If the bad guys can't win in Arizona.....
This turnabout brings several observations to mind.
First, I'm once again amazed at how much public attitudes have changed in so short a time. Don't forget that until 2003, just 11 years ago, homosexuality itself was still illegal in huge areas of the country. Just a few years before that, except in a few cities, the gay movement was a fringe group in a society whose reactions ranged from uncomprehending disdain to mouth-foaming rants about "sin". Now, even in a red state like Arizona, an anti-gay stance has become a massive economic liability as even large, mainstream entities like the NFL and prominent Republicans feel they have to take a public stand against it -- massive enough to sway a Governor (I assume no one thinks Brewer vetoed the bill because she's a closet liberal). Americans now favor gay marriage 53% to 41% -- even in the South opinion is evenly divided, 48% to 48%. 20 years ago this would have been unthinkable. If such an entrenched taboo can be so thoroughly repudiated in less than a generation, who can say what other changes in attitudes may be possible if we work for them?

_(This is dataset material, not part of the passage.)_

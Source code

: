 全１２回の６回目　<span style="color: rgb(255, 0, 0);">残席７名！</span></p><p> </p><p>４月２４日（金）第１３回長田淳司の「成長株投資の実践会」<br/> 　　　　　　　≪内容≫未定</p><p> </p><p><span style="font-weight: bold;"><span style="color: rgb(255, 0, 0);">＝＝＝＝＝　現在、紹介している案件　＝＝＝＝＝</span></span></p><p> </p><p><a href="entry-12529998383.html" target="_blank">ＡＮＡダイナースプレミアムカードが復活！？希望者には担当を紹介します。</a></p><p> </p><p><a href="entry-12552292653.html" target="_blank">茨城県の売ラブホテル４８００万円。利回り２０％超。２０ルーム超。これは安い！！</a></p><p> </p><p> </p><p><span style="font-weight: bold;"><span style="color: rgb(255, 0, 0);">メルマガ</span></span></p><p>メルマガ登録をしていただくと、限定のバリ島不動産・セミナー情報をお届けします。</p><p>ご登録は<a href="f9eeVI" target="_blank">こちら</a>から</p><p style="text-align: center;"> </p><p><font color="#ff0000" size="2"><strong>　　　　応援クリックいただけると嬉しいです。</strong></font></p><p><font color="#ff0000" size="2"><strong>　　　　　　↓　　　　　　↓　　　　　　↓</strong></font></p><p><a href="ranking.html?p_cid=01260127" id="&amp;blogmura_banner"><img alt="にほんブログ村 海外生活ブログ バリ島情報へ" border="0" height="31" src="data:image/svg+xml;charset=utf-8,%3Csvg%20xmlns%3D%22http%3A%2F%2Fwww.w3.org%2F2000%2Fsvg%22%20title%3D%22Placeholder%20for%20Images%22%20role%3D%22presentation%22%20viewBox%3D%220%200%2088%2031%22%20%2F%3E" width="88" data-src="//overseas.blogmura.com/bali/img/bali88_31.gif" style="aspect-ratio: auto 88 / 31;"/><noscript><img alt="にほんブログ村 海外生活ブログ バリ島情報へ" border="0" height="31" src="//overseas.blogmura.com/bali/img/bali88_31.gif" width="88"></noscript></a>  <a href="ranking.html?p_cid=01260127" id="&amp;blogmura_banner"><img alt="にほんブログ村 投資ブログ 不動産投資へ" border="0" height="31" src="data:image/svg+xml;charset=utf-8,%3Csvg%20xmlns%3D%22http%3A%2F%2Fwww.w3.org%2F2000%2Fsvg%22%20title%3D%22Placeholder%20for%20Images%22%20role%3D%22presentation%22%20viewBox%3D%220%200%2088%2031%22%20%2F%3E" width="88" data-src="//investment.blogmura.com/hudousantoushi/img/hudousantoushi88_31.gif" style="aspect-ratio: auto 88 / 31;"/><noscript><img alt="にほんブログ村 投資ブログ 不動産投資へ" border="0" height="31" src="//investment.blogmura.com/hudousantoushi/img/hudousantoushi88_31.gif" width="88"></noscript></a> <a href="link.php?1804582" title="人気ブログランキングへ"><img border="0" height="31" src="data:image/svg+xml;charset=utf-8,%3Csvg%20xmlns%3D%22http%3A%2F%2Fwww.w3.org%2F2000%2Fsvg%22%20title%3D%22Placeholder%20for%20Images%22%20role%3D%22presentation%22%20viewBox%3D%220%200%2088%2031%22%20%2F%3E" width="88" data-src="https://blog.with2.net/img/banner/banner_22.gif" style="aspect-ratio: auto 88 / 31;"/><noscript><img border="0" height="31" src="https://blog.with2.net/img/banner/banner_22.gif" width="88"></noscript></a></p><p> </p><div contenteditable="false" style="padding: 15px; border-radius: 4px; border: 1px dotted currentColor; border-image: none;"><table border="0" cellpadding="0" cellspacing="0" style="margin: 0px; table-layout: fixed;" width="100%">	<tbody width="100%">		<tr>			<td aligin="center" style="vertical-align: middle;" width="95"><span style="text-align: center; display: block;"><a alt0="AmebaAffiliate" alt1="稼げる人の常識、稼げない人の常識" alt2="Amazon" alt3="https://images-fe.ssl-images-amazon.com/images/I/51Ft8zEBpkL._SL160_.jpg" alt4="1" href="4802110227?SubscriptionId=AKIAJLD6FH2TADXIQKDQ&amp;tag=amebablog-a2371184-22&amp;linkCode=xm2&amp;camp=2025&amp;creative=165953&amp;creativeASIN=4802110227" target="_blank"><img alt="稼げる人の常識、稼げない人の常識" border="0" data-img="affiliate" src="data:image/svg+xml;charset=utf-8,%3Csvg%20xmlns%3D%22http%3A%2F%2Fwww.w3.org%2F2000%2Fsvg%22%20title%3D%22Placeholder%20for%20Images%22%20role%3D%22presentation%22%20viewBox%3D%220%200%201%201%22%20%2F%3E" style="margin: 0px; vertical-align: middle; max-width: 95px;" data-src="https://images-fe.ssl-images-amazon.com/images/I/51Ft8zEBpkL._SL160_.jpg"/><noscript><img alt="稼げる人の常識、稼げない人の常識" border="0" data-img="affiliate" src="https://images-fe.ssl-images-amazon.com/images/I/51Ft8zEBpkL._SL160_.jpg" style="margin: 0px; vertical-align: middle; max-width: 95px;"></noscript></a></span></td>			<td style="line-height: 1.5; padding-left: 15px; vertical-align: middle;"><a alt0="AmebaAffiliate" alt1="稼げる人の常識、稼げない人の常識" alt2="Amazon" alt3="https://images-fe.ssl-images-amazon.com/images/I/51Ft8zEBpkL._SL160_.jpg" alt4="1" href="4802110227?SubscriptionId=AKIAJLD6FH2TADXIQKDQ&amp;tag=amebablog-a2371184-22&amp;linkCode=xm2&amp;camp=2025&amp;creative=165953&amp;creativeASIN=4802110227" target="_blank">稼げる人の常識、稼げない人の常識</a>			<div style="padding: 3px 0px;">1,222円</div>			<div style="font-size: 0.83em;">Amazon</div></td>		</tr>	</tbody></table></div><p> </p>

(On an internet forum I read, one right-winger muttered darkly that "the pendulum always swings back". I asked if he's still waiting for it to swing back on the issue of women having the vote. Some changes are permanent.)
Second, the anti-gay side is still unable to coherently defend its position. Sorry, but just calling discrimination "religious liberty" isn't an argument. On the forum mentioned above, objections to protecting gays from discrimination were full of bad logic and failed analogies, such as "Does this mean a Muslim caterer could be forced to serve pork?" (No, if they don't normally serve pork to anyone, it's not discrimination if they won't serve pork to you. If they're asked to provide their normal catering services at a Jewish event, and they refuse because they don't like Jews, that is illegal discrimination. The latter case, not the former, is analogous to the actual gay cases we've seen -- if wedding cakes are part of a baker's normal services, providing them to straight couples but not to gay ones is discrimination.) I think in many cases they can't make a clear argument for their position because they can't be honest, even with themselves, about the motives for that position -- see this excellent post on the psychology of discrimination.
Third, there is a deeper level on which the fundies are losing just by waging this fight the way they're waging it, even if they seem to be winning a battle here and there. What the public sees is that the fundies' great cause, the hill they're willing to die on, is their "liberty" to exclude and discriminate and reject -- that the desperately-important right they're fighting for is the right to push certain other people away and brand them unclean and inferior. Even if you score a win for that right occasionally, you're still losing by presenting such an image of yourself. This is a major factor driving the young away from religion, and turning the cultural mainstream against the Christian Right.
If they can't win a fight like this in Arizona, where in the country can they win it? It used to be that the religious taboo on homosexuality made homosexuality socially unacceptable. We're rapidly moving toward a society where that same taboo is, instead, making religious fundamentalism socially unacceptable.